L’encre n’est pas encore séchée et l’on a vu tant d’accords sub specie aeternitas échouer sur des détails que l’on croyait de peu d’importance. Ainsi la tentative Bachir Gemayel et Israël.

L’accord conclu hier soir 13 Aout 2020 sous les auspices de Trump entre Netanyahu et le Prince Mohammed Bin Zayed des UAE n’est pas le premier.
Les accords et traités signés avec l’Egypte et la Jordanie revêtaient une charge émotionnelle nettement plus importante et leur géographie les rendait plus palpables, plus concrets.
Signés à chaud, leur impact fut immédiat, plus porteur de conséquences.
L’accord signé le 13 Aout n’en demeure pas moins- au-delà du symbole- capital.
Que l’Iran, en soit le principal inspirateur est incontestable. Plus intéressant est que l’Arabie Saoudite soit absent de la scène.

Les significations
Nous savons avec Clausewitz que l’on met fin à un conflit de trois façons :
– écrasement total de l’adversaire
– intervention d’une tierce partie
– fatigue des parties au conflit

Jusqu’à présent aucune de ces conditions n’a pu être parfaitement remplie jusqu’au bout et pour des multiples raisons.
Le texte de l’accord, et ce n’est pas anodin, commence par la phrase : « Israël Agrees To Suspend Claim of Sovereignty Over West Bank » « sovereignty over areas outlined in the President’s Vision for Peace”

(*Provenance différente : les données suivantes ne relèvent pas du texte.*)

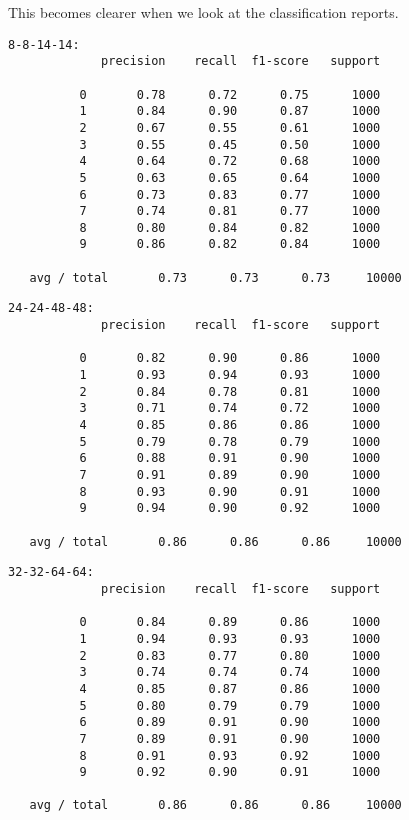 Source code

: This becomes clearer when we look at the classification reports.
\begin{verbatim}
8-8-14-14:
             precision    recall  f1-score   support
             
          0       0.78      0.72      0.75      1000
          1       0.84      0.90      0.87      1000
          2       0.67      0.55      0.61      1000
          3       0.55      0.45      0.50      1000
          4       0.64      0.72      0.68      1000
          5       0.63      0.65      0.64      1000
          6       0.73      0.83      0.77      1000
          7       0.74      0.81      0.77      1000
          8       0.80      0.84      0.82      1000
          9       0.86      0.82      0.84      1000
             
   avg / total       0.73      0.73      0.73     10000
\end{verbatim}
\begin{verbatim}  
24-24-48-48:
             precision    recall  f1-score   support
             
          0       0.82      0.90      0.86      1000
          1       0.93      0.94      0.93      1000
          2       0.84      0.78      0.81      1000
          3       0.71      0.74      0.72      1000
          4       0.85      0.86      0.86      1000
          5       0.79      0.78      0.79      1000
          6       0.88      0.91      0.90      1000
          7       0.91      0.89      0.90      1000
          8       0.93      0.90      0.91      1000
          9       0.94      0.90      0.92      1000
             
   avg / total       0.86      0.86      0.86     10000
\end{verbatim}
\begin{verbatim}    
32-32-64-64:
             precision    recall  f1-score   support
             
          0       0.84      0.89      0.86      1000
          1       0.94      0.93      0.93      1000
          2       0.83      0.77      0.80      1000
          3       0.74      0.74      0.74      1000
          4       0.85      0.87      0.86      1000
          5       0.80      0.79      0.79      1000
          6       0.89      0.91      0.90      1000
          7       0.89      0.91      0.90      1000
          8       0.91      0.93      0.92      1000
          9       0.92      0.90      0.91      1000
             
   avg / total       0.86      0.86      0.86     10000
\end{verbatim}
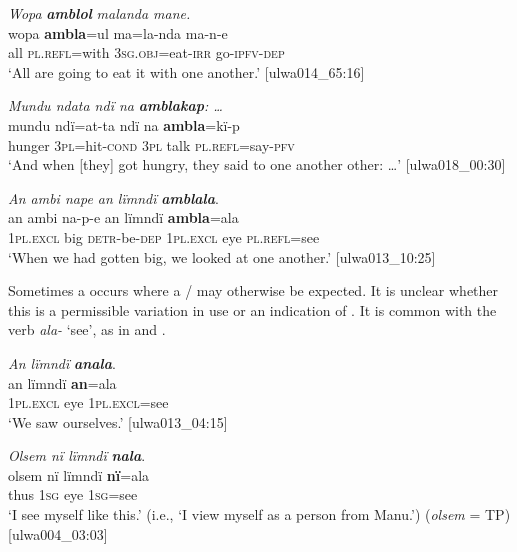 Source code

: \ea%
    \label{ex:pron:32}
          \textit{Wopa} \textbf{\textit{amblol}} \textit{malanda mane.}\\
\gll    wopa  \textbf{ambla}=ul    ma=la-nda      ma-n-e\\
    all    \textsc{pl.refl}=with  3\textsc{sg.obj}=eat-\textsc{irr}  go-\textsc{ipfv-dep}\\
\glt `All are going to eat it with one another.’ [ulwa014\_65:16]
\z

\ea%
    \label{ex:pron:33}
          \textit{Mundu ndata ndï na} \textbf{\textit{amblakap}}\textit{: …}\\
\gll    mundu  ndï=at-ta    ndï  na    \textbf{ambla}=kï-p\\
    hunger  3\textsc{pl}=hit-\textsc{cond}  \textsc{3pl}  talk  \textsc{pl.refl}=say-\textsc{pfv}\\
\glt `And when [they] got hungry, they said to one another other: …’ [ulwa018\_00:30]
\z

\ea%
    \label{ex:pron:34}
          \textit{An ambi nape an lïmndï} \textbf{\textit{amblala}}.\\
\gll an      ambi  na-p-e      an      lïmndï  \textbf{ambla}=ala\\
    1\textsc{pl.excl}  big    \textsc{detr-}be\textsc{{}-dep} 1\textsc{pl.excl}  eye    \textsc{pl.refl}=see\\
\glt `When we had gotten big, we looked at one another.’ [ulwa013\_10:25]
\z

Sometimes a  occurs where a /  may otherwise be expected. It is unclear whether this is a permissible variation in  use or an indication of . It is common with the verb \textit{ala-} ‘see’, as in  and .


\ea%
    \label{ex:pron:35}
          \textit{An lïmndï} \textbf{\textit{anala}}.\\
\gll an      lïmndï  \textbf{an}=ala\\
    1\textsc{pl.excl}  eye    \textsc{1pl.excl}=see\\
\glt `We saw ourselves.’ [ulwa013\_04:15]
\z

\ea%
    \label{ex:pron:36}
          \textit{Olsem nï lïmndï} \textbf{\textit{nala}}.\\
\gll olsem  nï    lïmndï  \textbf{nï}=ala\\
    thus  1\textsc{sg}  eye    \textsc{1sg}=see\\
\glt `I see myself like this.’ (i.e., ‘I view myself as a person from Manu.’) (\textit{olsem} = TP) [ulwa004\_03:03]
\z

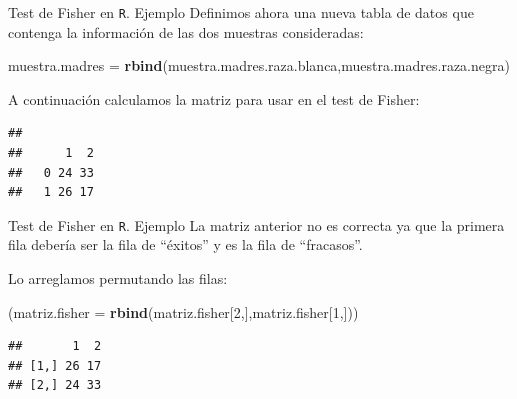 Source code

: \documentclass[
  ignorenonframetext,
]{beamer}
\newenvironment{Shaded}{\begin{snugshade}}{\end{snugshade}}
\newcommand{\DataTypeTok}[1]{\textcolor[rgb]{0.13,0.29,0.53}{#1}}
\newcommand{\DecValTok}[1]{\textcolor[rgb]{0.00,0.00,0.81}{#1}}
\newcommand{\KeywordTok}[1]{\textcolor[rgb]{0.13,0.29,0.53}{\textbf{#1}}}
\newcommand{\NormalTok}[1]{#1}
\newcommand{\OperatorTok}[1]{\textcolor[rgb]{0.81,0.36,0.00}{\textbf{#1}}}
\newcommand{\StringTok}[1]{\textcolor[rgb]{0.31,0.60,0.02}{#1}}
\begin{document}
\begin{frame}[fragile]{Test de Fisher en \texttt{R}. Ejemplo}
\protect\hypertarget{test-de-fisher-en-r.-ejemplo-1}{}
Definimos ahora una nueva tabla de datos que contenga la información de
las dos muestras consideradas:

\begin{Shaded}
\begin{Highlighting}[]
\NormalTok{muestra.madres =}\StringTok{ }\KeywordTok{rbind}\NormalTok{(muestra.madres.raza.blanca,muestra.madres.raza.negra)}
\end{Highlighting}
\end{Shaded}

A continuación calculamos la matriz para usar en el test de Fisher:

\begin{Shaded}
\end{Shaded}

\begin{verbatim}
##    
##      1  2
##   0 24 33
##   1 26 17
\end{verbatim}
\end{frame}

\begin{frame}[fragile]{Test de Fisher en \texttt{R}. Ejemplo}
\protect\hypertarget{test-de-fisher-en-r.-ejemplo-2}{}
La matriz anterior no es correcta ya que la primera fila debería ser la
fila de ``éxitos'' y es la fila de ``fracasos''.

Lo arreglamos permutando las filas:

\begin{Shaded}
\begin{Highlighting}[]
\NormalTok{(}\DataTypeTok{matriz.fisher =} \KeywordTok{rbind}\NormalTok{(matriz.fisher[}\DecValTok{2}\NormalTok{,],matriz.fisher[}\DecValTok{1}\NormalTok{,]))}
\end{Highlighting}
\end{Shaded}

\begin{verbatim}
##       1  2
## [1,] 26 17
## [2,] 24 33
\end{verbatim}
\end{frame}
\end{document}
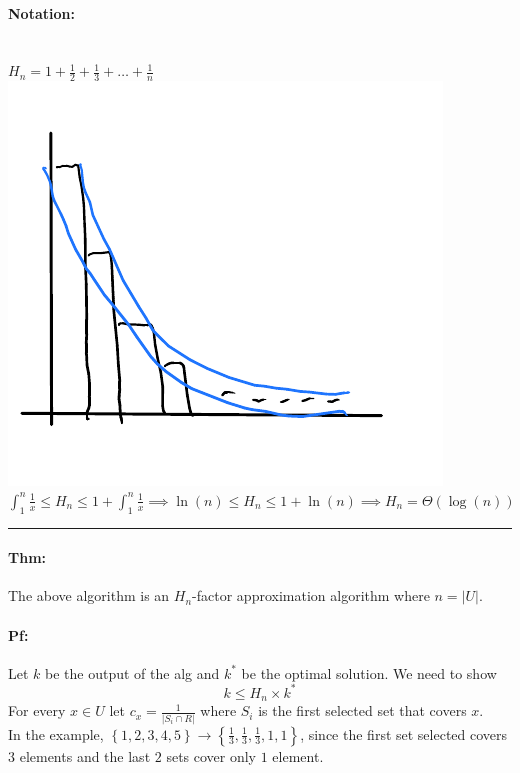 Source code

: \documentclass[12 pt]{article}
\begin{document}
          \paragraph{Notation:}~
          \\$H_n = 1 + \frac{1}{2}+\frac{1}{3}+\ldots+\frac{1}{n}$
          \\\includegraphics[width=.9\textwidth]{i161.pdf}
          \\$ \int_1^n \frac{1}{x} \leq H_n \leq 1 + \int_1^n
          \frac{1}{x} \implies \ln(n) \leq H_n \leq 1+\ln (n) \implies
          H_n = \Theta(\log (n))$
          \\ \noindent \rule{\textwidth}{0.5pt}
          \paragraph{Thm:} The above algorithm is an $H_n$-factor
          approximation algorithm where $n=\left|U\right|$.
          \paragraph{Pf:} Let $k$ be the output of the alg and $k^*$
          be the optimal solution. We need to show
          $$k \leq H_n \times k^*$$
          For every $x \in U$ let $c_x = \frac{1}{\left|S_i \cap
              R\right|}$ where $S_i$ is the first selected set that
          covers $x$.
          \\ In the example, $\left\{1,2,3,4,5\right\}\to
          \left\{\frac{1}{3},\frac{1}{3},\frac{1}{3},1,1\right\}$,
          since the first set selected covers $3$ elements and the
          last $2$ sets cover only $1$ element.
\end{document}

Du côté arabe c’est la reconnaissance d’Israël avec l’ouverture d’ambassade et la panoplie complète de relations apaisées.
Il y a d’autres clauses qui sont de factures classiques.
Reconnaissons-le, ce sont là deux avancées majeures même si d’autres pays arabes ont de telles relations avec Israël.
Cet accord a une vraie vertu. Il signifie, urbi et orbi, que tant Israël que les Palestiniens et /ou Arabes n’ont la possibilité de réaliser leurs rêves, la possibilité de vivre un passé fantasmé, troqué et imbécile.
Cet accord précisément parce qu’il dévoile l’impossible démontre que le possible encore impensé il y a seulement quelques mois peut à nouveau être pensé.
Ce n’est pas rien, ce n’est pas tout.
Précisément parce que cet accord ne règle vraiment rien sur le fond il est profondément utile.
Les accords, comme les individus, vivent et meurent. Ils se fortifient comme ils deviennent obsolètes.
Ils meurent aussi. L’on aura donc bien garde, à ce sujet, de négliger le fait que l’Egypte et la Jordanie, pays de la première ligne « refroidissent « et gèlent très fortement leurs liens diplomatiques avec Israël précisément à cause du blocage palestinien et du problème de l’annexion des territoires occupés.
Ce n’est pas tout, mais ce n’est pas rien.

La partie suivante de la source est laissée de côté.